*** Opening Input data ***

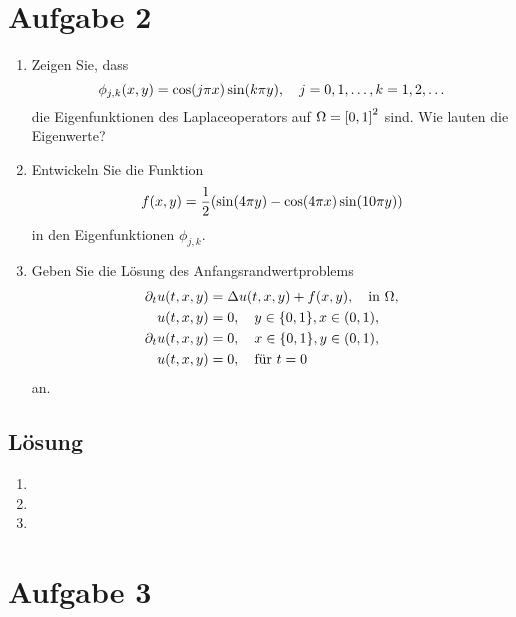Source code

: \documentclass{exercise}
\begin{document}
    \section*{Aufgabe 2}

    \begin{problem}
        \begin{enumerate}
            \item Zeigen Sie, dass
            \[
                \phi_{j, k}\parentheses*{x, y} = \cos\parentheses*{j\pi x}\sin\parentheses*{k\pi y}, \quad j = 0, 1, \ldots, k = 1, 2, \ldots
            \]
            die Eigenfunktionen des Laplaceoperators auf \(\Omega = \brackets*{0, 1}^2\) sind.
            Wie lauten die Eigenwerte?
            \item Entwickeln Sie die Funktion
            \[
                f\parentheses*{x, y} = \frac{1}{2}\parentheses*{\sin\parentheses*{4\pi y} - \cos\parentheses*{4\pi x}\sin\parentheses*{10\pi y}}
            \]
            in den Eigenfunktionen \(\phi_{j, k}\).
            \item Geben Sie die Lösung des Anfangsrandwertproblems
            \begin{align*}
                \partial_t u\parentheses*{t, x, y} &= \Delta u\parentheses*{t, x, y} + f\parentheses*{x, y}, \quad \text{in }\Omega,\\
                u\parentheses*{t, x, y} &= 0, \quad y \in \braces*{0, 1}, x \in \parentheses*{0, 1},\\
                \partial_t u\parentheses*{t, x, y} &= 0, \quad x \in \braces*{0, 1}, y \in \parentheses*{0, 1},\\
                u\parentheses*{t, x, y} &= 0, \quad \text{für }t = 0
            \end{align*}
            an.
        \end{enumerate}
    \end{problem}

    \subsection*{Lösung}
    \begin{enumerate}
        \item
        \item
        \item
    \end{enumerate}


    \section*{Aufgabe 3}
\end{document}
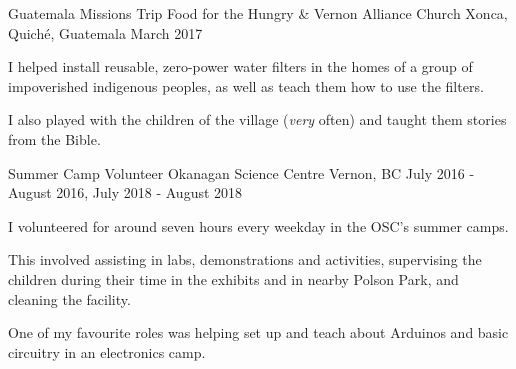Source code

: \begin{cventries}
  \cventry
    {Guatemala Missions Trip} %
    {Food for the Hungry \& Vernon Alliance Church} %
    {Xonca, Quiché, Guatemala} %
    {March 2017} %
    {
      \begin{cvitems} %
        \item{I helped install reusable, zero-power water filters in the homes of a group of impoverished indigenous peoples, as well as teach them how to use the filters.}
        \item{I also played with the children of the village (\textit{very} often) and taught them stories from the Bible.}
      \end{cvitems}
    }

  \cventry
    {Summer Camp Volunteer} %
    {Okanagan Science Centre} %
    {Vernon, BC} %
    {July 2016 - August 2016, July 2018 - August 2018} %
    {
      \begin{cvitems} %
        \item{I volunteered for around seven hours every weekday in the OSC's summer camps.}
        \item{This involved assisting in labs, demonstrations and activities, supervising the children during their time in the exhibits and in nearby Polson Park, and cleaning the facility.}
        \item{One of my favourite roles was helping set up and teach about Arduinos and basic circuitry in an electronics camp.}
      \end{cvitems}
    }

\end{cventries}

*** Closing Input data ***

Task statement:
Write down exactly the span of lines above from the one containing "Zeigen Sie, dass" to the one containing "0, \quad y \in", both ends included.

Solution to this problem:
            \item Zeigen Sie, dass
            \[
                \phi_{j, k}\parentheses*{x, y} = \cos\parentheses*{j\pi x}\sin\parentheses*{k\pi y}, \quad j = 0, 1, \ldots, k = 1, 2, \ldots
            \]
            die Eigenfunktionen des Laplaceoperators auf \(\Omega = \brackets*{0, 1}^2\) sind.
            Wie lauten die Eigenwerte?
            \item Entwickeln Sie die Funktion
            \[
                f\parentheses*{x, y} = \frac{1}{2}\parentheses*{\sin\parentheses*{4\pi y} - \cos\parentheses*{4\pi x}\sin\parentheses*{10\pi y}}
            \]
            in den Eigenfunktionen \(\phi_{j, k}\).
            \item Geben Sie die Lösung des Anfangsrandwertproblems
            \begin{align*}
                \partial_t u\parentheses*{t, x, y} &= \Delta u\parentheses*{t, x, y} + f\parentheses*{x, y}, \quad \text{in }\Omega,\\
                u\parentheses*{t, x, y} &= 0, \quad y \in \braces*{0, 1}, x \in \parentheses*{0, 1},\\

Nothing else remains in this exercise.